Tuve que reservar a toda prisa (por enfermedad familiar). Consulté la página web y tenía buen aspecto. Es un hotel tailandés. La página web tiene buena pinta.
El aparcamiento es espantoso (ver la foto del móvil). La habitación de tres tiene espacio en el propio aparcamiento (lleno de mesas y sillas), la de 2-3 tiene un espacio en la acera. De otro modo, uno queda a merced de los parquímetros (de 9 a 17, dos horas máximo de lunes a sábado), ¡eso si se encuentra un espacio cerca!
Las paredes son finas como el papel. Hay que estar dispuesto a escuchar las conversaciones y charlas contiguas... No es demasiado agradable cuando llega la hora de ir al baño. Ni tampoco el ir y venir de la gente (alguien ya lo mencionó previamente).

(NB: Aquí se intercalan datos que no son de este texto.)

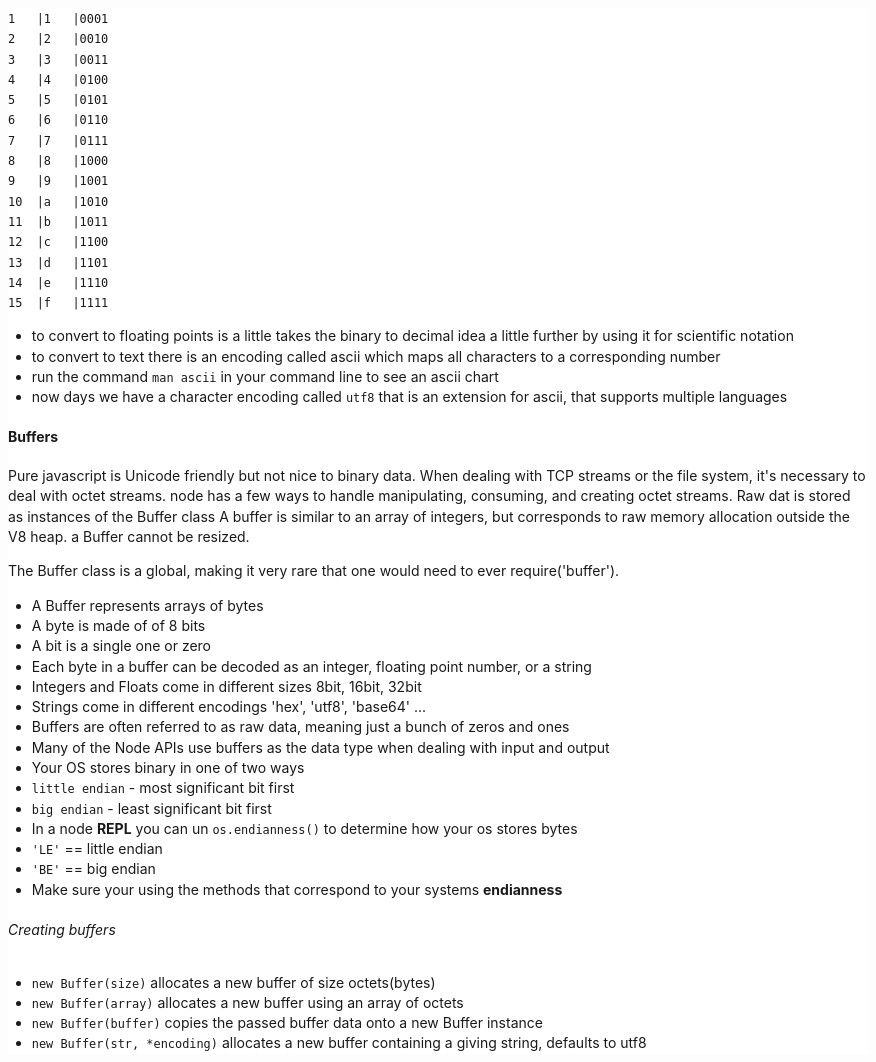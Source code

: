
 ``` text
1   |1   |0001   
2   |2   |0010   
3   |3   |0011   
4   |4   |0100   
5   |5   |0101   
6   |6   |0110   
7   |7   |0111   
8   |8   |1000   
9   |9   |1001   
10  |a   |1010   
11  |b   |1011   
12  |c   |1100   
13  |d   |1101   
14  |e   |1110   
15  |f   |1111   
```
* to convert to floating points is a little takes the binary to decimal idea a little further by using it for scientific notation
* to convert to text there is an encoding called ascii which maps all characters to a corresponding number
 * run the command `man ascii` in your command line to see an ascii chart
* now days we have a character encoding called `utf8` that is an extension for ascii, that supports multiple languages

#### Buffers
Pure javascript is Unicode friendly but not nice to binary data. When dealing with TCP streams or the file system, it's necessary to deal with octet streams. node has a few ways to handle manipulating, consuming, and creating octet streams.
Raw dat is stored as instances of the Buffer class A buffer is similar to an array of integers, but corresponds to raw memory allocation outside the V8 heap. a Buffer cannot be resized.

The Buffer class is a global, making it very rare that one would need to ever require('buffer').

* A Buffer represents arrays of bytes
 * A byte is made of of 8 bits
 * A bit is a single one or zero
* Each byte in a buffer can be decoded as an integer, floating point number, or a string
* Integers and Floats come in different sizes 8bit, 16bit, 32bit
* Strings come in different encodings 'hex', 'utf8', 'base64' ...
* Buffers are often referred to as raw data, meaning just a bunch of zeros and ones
* Many of the Node APIs use buffers as the data type when dealing with input and output
* Your OS stores binary in one of two ways
 * `little endian` - most significant bit first
 * `big endian` - least significant bit first
* In a node **REPL** you can un `os.endianness()` to determine how your os stores bytes
 * `'LE'` == little endian
 * `'BE'` == big endian
* Make sure your using the methods that correspond to your systems **endianness**

###### Creating buffers
* ` new Buffer(size) ` allocates a new buffer of size octets(bytes)
* ` new Buffer(array) ` allocates a new buffer using an array of octets
* ` new Buffer(buffer) ` copies the passed buffer data onto a new Buffer instance
* ` new Buffer(str, *encoding) ` allocates a new buffer containing a giving string, defaults to utf8
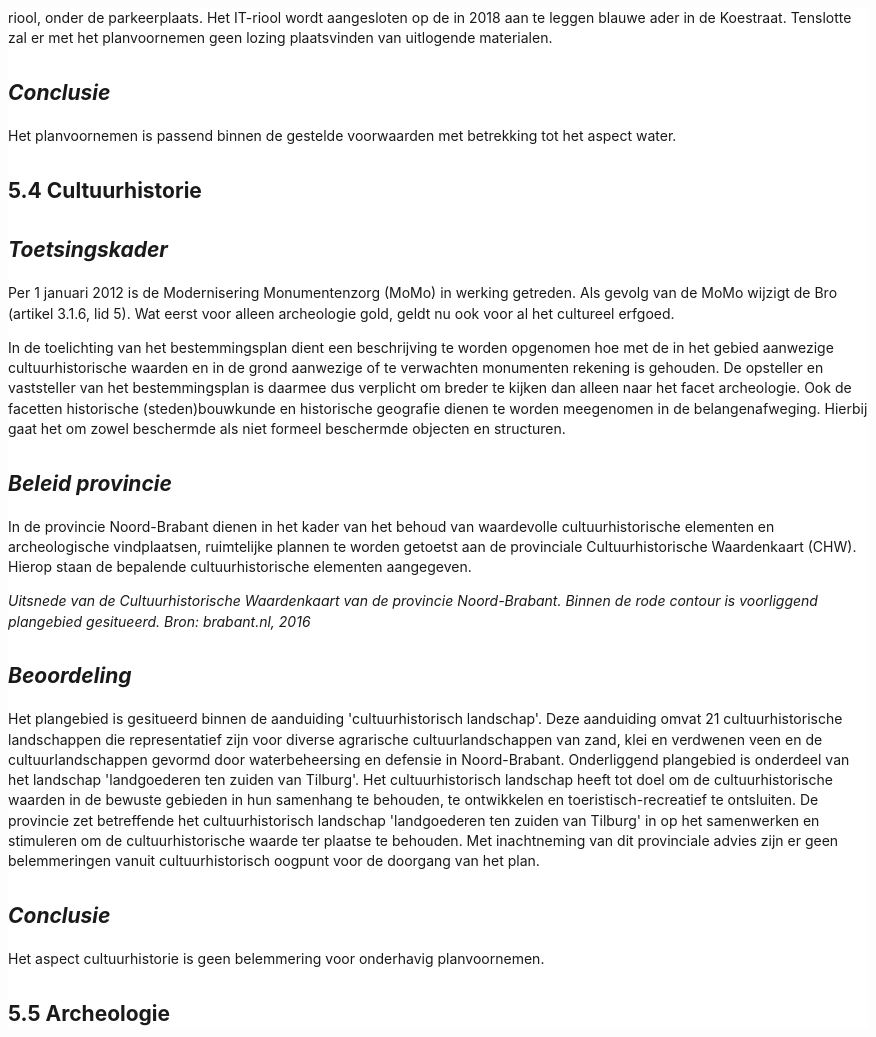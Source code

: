 riool, onder de parkeerplaats. Het IT-riool wordt aangesloten op de in 2018 aan te leggen blauwe ader in de Koestraat. Tenslotte zal er met het planvoornemen geen lozing plaatsvinden van uitlogende materialen.

## *Conclusie*

Het planvoornemen is passend binnen de gestelde voorwaarden met betrekking tot het aspect water.

## <span id="page-38-0"></span>**5.4 Cultuurhistorie**

## *Toetsingskader*

Per 1 januari 2012 is de Modernisering Monumentenzorg (MoMo) in werking getreden. Als gevolg van de MoMo wijzigt de Bro (artikel 3.1.6, lid 5). Wat eerst voor alleen archeologie gold, geldt nu ook voor al het cultureel erfgoed.

In de toelichting van het bestemmingsplan dient een beschrijving te worden opgenomen hoe met de in het gebied aanwezige cultuurhistorische waarden en in de grond aanwezige of te verwachten monumenten rekening is gehouden. De opsteller en vaststeller van het bestemmingsplan is daarmee dus verplicht om breder te kijken dan alleen naar het facet archeologie. Ook de facetten historische (steden)bouwkunde en historische geografie dienen te worden meegenomen in de belangenafweging. Hierbij gaat het om zowel beschermde als niet formeel beschermde objecten en structuren.

## *Beleid provincie*

In de provincie Noord-Brabant dienen in het kader van het behoud van waardevolle cultuurhistorische elementen en archeologische vindplaatsen, ruimtelijke plannen te worden getoetst aan de provinciale Cultuurhistorische Waardenkaart (CHW). Hierop staan de bepalende cultuurhistorische elementen aangegeven.

*Uitsnede van de Cultuurhistorische Waardenkaart van de provincie Noord-Brabant. Binnen de rode contour is voorliggend plangebied gesitueerd. Bron: brabant.nl, 2016*

## *Beoordeling*

Het plangebied is gesitueerd binnen de aanduiding 'cultuurhistorisch landschap'. Deze aanduiding omvat 21 cultuurhistorische landschappen die representatief zijn voor diverse agrarische cultuurlandschappen van zand, klei en verdwenen veen en de cultuurlandschappen gevormd door waterbeheersing en defensie in Noord-Brabant. Onderliggend plangebied is onderdeel van het landschap 'landgoederen ten zuiden van Tilburg'. Het cultuurhistorisch landschap heeft tot doel om de cultuurhistorische waarden in de bewuste gebieden in hun samenhang te behouden, te ontwikkelen en toeristisch-recreatief te ontsluiten. De provincie zet betreffende het cultuurhistorisch landschap 'landgoederen ten zuiden van Tilburg' in op het samenwerken en stimuleren om de cultuurhistorische waarde ter plaatse te behouden. Met inachtneming van dit provinciale advies zijn er geen belemmeringen vanuit cultuurhistorisch oogpunt voor de doorgang van het plan.

## *Conclusie*

Het aspect cultuurhistorie is geen belemmering voor onderhavig planvoornemen.

## <span id="page-39-0"></span>**5.5 Archeologie**
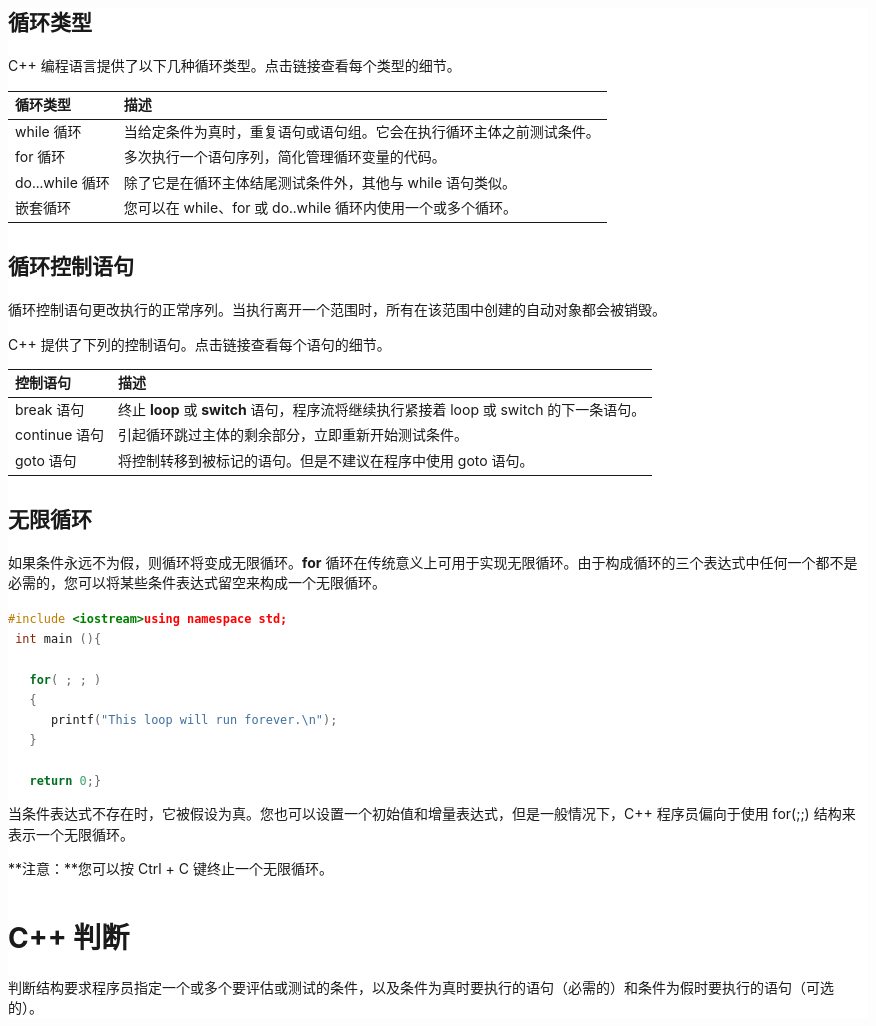 ## 循环类型

C++ 编程语言提供了以下几种循环类型。点击链接查看每个类型的细节。

| 循环类型        | 描述                                                         |
| :-------------- | :----------------------------------------------------------- |
| while 循环      | 当给定条件为真时，重复语句或语句组。它会在执行循环主体之前测试条件。 |
| for 循环        | 多次执行一个语句序列，简化管理循环变量的代码。               |
| do...while 循环 | 除了它是在循环主体结尾测试条件外，其他与 while 语句类似。    |
| 嵌套循环        | 您可以在 while、for 或 do..while 循环内使用一个或多个循环。  |

 

## 循环控制语句

循环控制语句更改执行的正常序列。当执行离开一个范围时，所有在该范围中创建的自动对象都会被销毁。

C++ 提供了下列的控制语句。点击链接查看每个语句的细节。

| 控制语句      | 描述                                                         |
| :------------ | :----------------------------------------------------------- |
| break 语句    | 终止 **loop** 或 **switch** 语句，程序流将继续执行紧接着 loop 或 switch 的下一条语句。 |
| continue 语句 | 引起循环跳过主体的剩余部分，立即重新开始测试条件。           |
| goto 语句     | 将控制转移到被标记的语句。但是不建议在程序中使用 goto 语句。 |

 

## 无限循环

如果条件永远不为假，则循环将变成无限循环。**for** 循环在传统意义上可用于实现无限循环。由于构成循环的三个表达式中任何一个都不是必需的，您可以将某些条件表达式留空来构成一个无限循环。

```cpp
#include <iostream>using namespace std;
 int main (){

   for( ; ; )
   {
      printf("This loop will run forever.\n");
   }

   return 0;}
```

当条件表达式不存在时，它被假设为真。您也可以设置一个初始值和增量表达式，但是一般情况下，C++ 程序员偏向于使用 for(;;) 结构来表示一个无限循环。

**注意：**您可以按 Ctrl + C 键终止一个无限循环。

# C++ 判断

判断结构要求程序员指定一个或多个要评估或测试的条件，以及条件为真时要执行的语句（必需的）和条件为假时要执行的语句（可选的）。
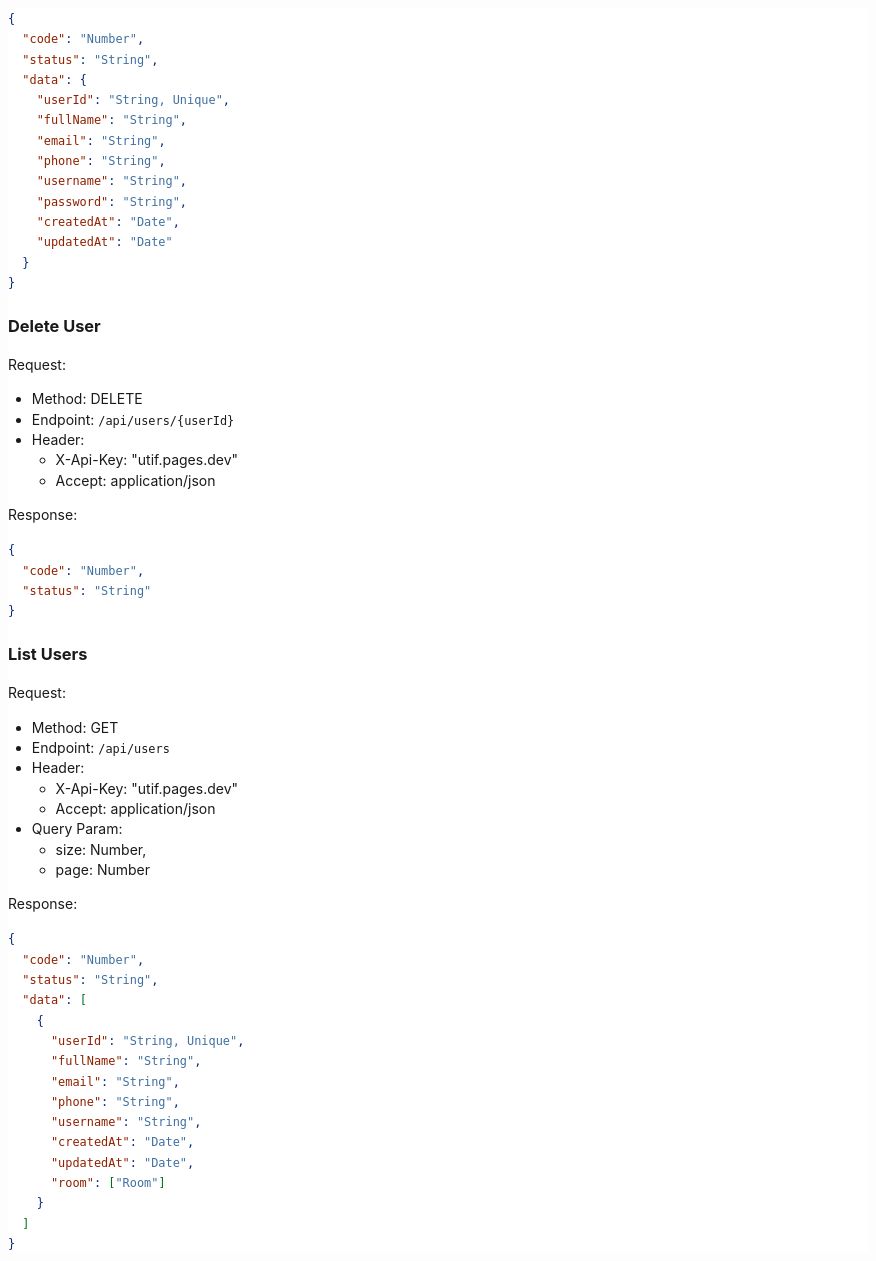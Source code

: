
 ```json
{
  "code": "Number",
  "status": "String",
  "data": {
    "userId": "String, Unique",
    "fullName": "String",
    "email": "String",
    "phone": "String",
    "username": "String",
    "password": "String",
    "createdAt": "Date",
    "updatedAt": "Date"
  }
}
```
### Delete User
Request:
- Method: DELETE
- Endpoint: `/api/users/{userId}`
- Header:
    - X-Api-Key: "utif.pages.dev"
    - Accept: application/json

Response:
```json
{
  "code": "Number",
  "status": "String"
}
```
### List Users
Request:
- Method: GET
- Endpoint: `/api/users`
- Header:
  - X-Api-Key: "utif.pages.dev"
  - Accept: application/json
- Query Param:
  - size: Number,
  - page: Number

Response:
```json
{
  "code": "Number",
  "status": "String",
  "data": [
    {
      "userId": "String, Unique",
      "fullName": "String",
      "email": "String",
      "phone": "String",
      "username": "String",
      "createdAt": "Date",
      "updatedAt": "Date",
      "room": ["Room"]
    }
  ]
}
```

La habitación era muy espaciosa (fotografía del teléfono) y las instalaciones estaban bien, pero el colchón estaba de capa caída, como la ducha (el techo tiene desconchones). Hay demasiados muebles en las habitaciones y solo un armarito bajo la televisión.
El restaurante es excelente. Es fantástica la comida y la elección. El personal era educado e iba bien vestido. El mobiliario del bar estaba hecho polvo. Nos preguntamos si la gente que había en el hotel había sido rechazada en otros lugares, por lo malhablada que era... No somos unos carcas, pero era espantoso. Y no, no volveríamos al hotel ni lo recomendaríamos, ¡perdón!